• [ACTION ITEM]: Among the entries below, please repeat exactly and only the lines from the line containing "sim = self.computeSimilarityForAttribute(...)" to the line containing "nodeEdges = node.getEdge(key)", both lines included.

**** DATA ****

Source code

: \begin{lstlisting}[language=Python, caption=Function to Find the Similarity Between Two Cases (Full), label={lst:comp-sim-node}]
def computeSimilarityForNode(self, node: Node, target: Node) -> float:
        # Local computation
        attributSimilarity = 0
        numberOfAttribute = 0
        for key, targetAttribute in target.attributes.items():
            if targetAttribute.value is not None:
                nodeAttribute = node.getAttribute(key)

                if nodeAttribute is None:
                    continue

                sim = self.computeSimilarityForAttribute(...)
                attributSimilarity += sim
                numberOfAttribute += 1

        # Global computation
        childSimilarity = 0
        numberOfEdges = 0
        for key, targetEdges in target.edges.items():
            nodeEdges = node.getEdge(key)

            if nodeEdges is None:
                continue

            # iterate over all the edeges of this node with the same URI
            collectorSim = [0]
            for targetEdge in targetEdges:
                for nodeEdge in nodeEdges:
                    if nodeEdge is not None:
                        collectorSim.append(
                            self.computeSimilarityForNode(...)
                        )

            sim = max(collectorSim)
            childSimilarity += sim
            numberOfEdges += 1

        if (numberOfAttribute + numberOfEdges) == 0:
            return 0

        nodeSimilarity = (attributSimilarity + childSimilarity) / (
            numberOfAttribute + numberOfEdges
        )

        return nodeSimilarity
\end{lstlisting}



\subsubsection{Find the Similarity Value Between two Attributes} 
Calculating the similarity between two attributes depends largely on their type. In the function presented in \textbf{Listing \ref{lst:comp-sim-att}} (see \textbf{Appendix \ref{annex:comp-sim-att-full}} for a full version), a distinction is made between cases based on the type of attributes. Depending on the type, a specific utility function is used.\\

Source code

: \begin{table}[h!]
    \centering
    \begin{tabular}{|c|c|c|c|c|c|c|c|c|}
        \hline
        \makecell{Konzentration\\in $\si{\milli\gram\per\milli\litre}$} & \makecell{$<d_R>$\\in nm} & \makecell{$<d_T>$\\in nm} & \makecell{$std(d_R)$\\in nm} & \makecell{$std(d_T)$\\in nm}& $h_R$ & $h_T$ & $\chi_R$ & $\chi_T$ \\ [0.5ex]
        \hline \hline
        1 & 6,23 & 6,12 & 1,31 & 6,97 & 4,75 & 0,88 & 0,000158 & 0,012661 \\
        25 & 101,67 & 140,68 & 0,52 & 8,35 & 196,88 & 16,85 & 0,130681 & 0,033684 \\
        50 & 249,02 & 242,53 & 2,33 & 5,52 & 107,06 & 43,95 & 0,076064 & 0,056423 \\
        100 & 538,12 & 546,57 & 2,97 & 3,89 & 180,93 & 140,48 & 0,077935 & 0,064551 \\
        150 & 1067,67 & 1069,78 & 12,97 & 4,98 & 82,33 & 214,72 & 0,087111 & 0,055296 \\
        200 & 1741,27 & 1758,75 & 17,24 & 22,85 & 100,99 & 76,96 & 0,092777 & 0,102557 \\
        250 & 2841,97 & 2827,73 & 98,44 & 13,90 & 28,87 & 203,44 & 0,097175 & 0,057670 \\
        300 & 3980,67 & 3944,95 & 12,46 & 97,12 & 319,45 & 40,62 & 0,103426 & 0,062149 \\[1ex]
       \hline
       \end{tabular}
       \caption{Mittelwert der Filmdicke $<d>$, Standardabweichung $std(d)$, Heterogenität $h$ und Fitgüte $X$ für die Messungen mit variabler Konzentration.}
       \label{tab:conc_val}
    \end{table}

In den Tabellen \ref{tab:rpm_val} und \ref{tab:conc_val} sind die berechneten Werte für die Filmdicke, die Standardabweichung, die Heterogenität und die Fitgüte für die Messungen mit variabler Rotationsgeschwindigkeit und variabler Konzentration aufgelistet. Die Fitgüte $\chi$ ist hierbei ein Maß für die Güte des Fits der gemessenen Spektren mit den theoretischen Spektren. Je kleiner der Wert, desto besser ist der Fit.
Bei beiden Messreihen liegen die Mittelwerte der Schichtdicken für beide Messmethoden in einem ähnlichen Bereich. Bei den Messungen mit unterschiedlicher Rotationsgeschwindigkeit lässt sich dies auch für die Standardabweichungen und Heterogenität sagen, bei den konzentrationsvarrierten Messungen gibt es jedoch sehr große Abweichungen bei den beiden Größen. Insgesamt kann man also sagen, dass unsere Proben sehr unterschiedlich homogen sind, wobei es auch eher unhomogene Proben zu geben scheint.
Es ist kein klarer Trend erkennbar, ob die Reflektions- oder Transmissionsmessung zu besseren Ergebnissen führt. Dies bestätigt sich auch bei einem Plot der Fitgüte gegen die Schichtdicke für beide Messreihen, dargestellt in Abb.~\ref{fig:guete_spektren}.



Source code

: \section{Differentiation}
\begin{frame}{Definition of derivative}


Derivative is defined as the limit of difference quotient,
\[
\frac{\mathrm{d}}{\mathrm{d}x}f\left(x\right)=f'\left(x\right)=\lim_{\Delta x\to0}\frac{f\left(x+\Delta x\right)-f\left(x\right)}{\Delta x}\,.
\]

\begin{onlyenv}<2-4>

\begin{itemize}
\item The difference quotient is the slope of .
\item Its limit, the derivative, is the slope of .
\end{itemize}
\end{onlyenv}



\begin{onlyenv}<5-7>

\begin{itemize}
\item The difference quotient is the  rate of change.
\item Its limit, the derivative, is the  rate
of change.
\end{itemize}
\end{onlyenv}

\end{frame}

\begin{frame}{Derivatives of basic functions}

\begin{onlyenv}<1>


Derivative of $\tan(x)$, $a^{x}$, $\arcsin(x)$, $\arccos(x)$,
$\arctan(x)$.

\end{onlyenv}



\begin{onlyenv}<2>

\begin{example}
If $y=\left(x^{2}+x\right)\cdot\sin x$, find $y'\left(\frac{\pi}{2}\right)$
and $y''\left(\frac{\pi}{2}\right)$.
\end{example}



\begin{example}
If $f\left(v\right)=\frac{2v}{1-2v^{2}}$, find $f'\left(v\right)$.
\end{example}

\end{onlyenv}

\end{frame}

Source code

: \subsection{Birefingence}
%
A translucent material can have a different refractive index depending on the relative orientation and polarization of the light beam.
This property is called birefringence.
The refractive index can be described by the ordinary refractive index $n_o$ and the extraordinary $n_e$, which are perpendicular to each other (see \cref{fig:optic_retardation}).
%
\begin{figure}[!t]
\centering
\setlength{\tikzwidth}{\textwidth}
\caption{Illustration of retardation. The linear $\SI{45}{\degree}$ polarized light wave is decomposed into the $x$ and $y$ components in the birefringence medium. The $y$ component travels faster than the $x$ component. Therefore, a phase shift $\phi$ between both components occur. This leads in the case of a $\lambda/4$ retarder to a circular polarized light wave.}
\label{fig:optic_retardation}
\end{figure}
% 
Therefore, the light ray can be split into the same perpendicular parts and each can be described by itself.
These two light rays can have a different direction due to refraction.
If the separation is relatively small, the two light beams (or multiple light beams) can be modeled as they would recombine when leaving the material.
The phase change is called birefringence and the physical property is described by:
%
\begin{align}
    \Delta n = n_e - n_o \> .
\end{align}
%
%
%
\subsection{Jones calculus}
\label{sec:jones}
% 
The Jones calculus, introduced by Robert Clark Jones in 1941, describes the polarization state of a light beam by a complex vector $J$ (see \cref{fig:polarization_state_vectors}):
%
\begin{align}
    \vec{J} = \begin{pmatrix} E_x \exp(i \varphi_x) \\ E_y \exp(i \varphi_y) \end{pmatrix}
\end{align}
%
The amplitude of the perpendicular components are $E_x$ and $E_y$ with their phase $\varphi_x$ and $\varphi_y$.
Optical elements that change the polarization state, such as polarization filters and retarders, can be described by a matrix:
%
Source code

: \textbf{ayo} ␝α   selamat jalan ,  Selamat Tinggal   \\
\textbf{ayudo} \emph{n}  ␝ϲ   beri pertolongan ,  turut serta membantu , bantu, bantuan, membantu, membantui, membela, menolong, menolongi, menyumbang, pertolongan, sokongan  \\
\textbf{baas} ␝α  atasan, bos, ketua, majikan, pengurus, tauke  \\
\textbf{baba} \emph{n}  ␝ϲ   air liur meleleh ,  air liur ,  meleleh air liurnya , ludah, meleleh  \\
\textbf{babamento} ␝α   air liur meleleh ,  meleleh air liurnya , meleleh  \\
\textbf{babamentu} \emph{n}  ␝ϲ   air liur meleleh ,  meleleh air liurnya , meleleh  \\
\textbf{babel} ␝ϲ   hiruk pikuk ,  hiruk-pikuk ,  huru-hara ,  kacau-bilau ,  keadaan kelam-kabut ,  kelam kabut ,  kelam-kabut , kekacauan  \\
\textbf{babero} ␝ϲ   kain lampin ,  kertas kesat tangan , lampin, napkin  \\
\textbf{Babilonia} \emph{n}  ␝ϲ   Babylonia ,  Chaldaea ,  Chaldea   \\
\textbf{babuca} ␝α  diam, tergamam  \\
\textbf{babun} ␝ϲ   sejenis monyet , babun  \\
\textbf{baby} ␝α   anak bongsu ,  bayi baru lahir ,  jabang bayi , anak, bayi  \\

****

• [SOLUTION TO THIS EXERCISE]:
                sim = self.computeSimilarityForAttribute(...)
                attributSimilarity += sim
                numberOfAttribute += 1

        # Global computation
        childSimilarity = 0
        numberOfEdges = 0
        for key, targetEdges in target.edges.items():
            nodeEdges = node.getEdge(key)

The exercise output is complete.